What's in a name? U.S. rebrands Iraq ex-insurgents
August 25, 2007
BAGHDAD (Reuters) - U.S. forces have rebranded one of the main insurgent groups in Iraq and now use the term "concerned local nationals" to refer to a group that once claimed responsibility for killing scores of Americans.
The updated vocabulary for referring to the 1920 Revolution Brigade, described by a U.S. commander on Saturday, is a sign of the abrupt change in tactics that has seen U.S. forces cooperate with former Sunni Arab enemies.
The 1920 Revolution Brigade was one of the main anti-American Sunni Arab insurgent groups in Iraq in the years after the 2003 U.S.-led invasion and has claimed responsibility for killing scores of U.S. troops in ambushes and bomb attacks.

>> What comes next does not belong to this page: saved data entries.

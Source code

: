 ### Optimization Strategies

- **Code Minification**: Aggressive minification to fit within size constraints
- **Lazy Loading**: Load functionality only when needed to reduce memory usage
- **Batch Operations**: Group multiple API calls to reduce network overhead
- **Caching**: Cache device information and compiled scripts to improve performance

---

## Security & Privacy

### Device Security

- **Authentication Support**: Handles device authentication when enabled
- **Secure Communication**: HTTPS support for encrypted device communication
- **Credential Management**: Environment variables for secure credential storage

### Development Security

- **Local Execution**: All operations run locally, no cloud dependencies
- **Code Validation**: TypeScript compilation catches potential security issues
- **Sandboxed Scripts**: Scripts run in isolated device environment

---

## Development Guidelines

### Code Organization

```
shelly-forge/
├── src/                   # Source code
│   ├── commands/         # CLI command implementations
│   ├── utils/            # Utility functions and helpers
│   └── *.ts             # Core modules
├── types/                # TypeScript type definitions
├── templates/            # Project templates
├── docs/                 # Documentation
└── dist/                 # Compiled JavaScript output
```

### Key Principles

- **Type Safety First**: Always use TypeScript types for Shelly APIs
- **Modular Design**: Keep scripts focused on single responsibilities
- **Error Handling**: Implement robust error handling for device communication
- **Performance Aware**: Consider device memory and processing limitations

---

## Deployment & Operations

But for the past several months its members have cooperated with U.S. forces to help drive the strict al Qaeda Islamists out of Sunni Arab areas, part of a new U.S. tactic of cooperating with former Sunni Arab foes against al Qaeda.
Colonel David Sutherland, the U.S. commander in Diyala Province, said his men prefer not to call the group by its name.
"The 1920s as they're called, we call them 'the Baquba Guardians', we call them the 'concerned local nationals'," he said. Baquba is the provincial capital.
"These are patriots who have come forward and have joined the security process. They are working with my soldiers and they are working with the Iraqi security forces," he said.
Al Qaeda's adherence to a hardline form of Sunni Islam and indiscriminate attacks has isolated it from Sunni Arabs and nationalist insurgent groups.
Sutherland said the 1920 Revolution Brigade name was now being used widely to refer to local pro-government militia and not anti-American insurgents. Some Shi'ite elders were asking if they too could recruit "1920s", he said, a sign the Sunni Arab group's name was no longer seen as sectarian.
"It has become a name, a catch-all phrase for these concerned local nationals throughout the province," he told a news conference by video link to Baghdad.
His forces "do not deal with terrorists, and if we have information on individuals then we will act accordingly," Sutherland said. "The individuals we are working with.... I have confidence in them and I have confidence in their leadership."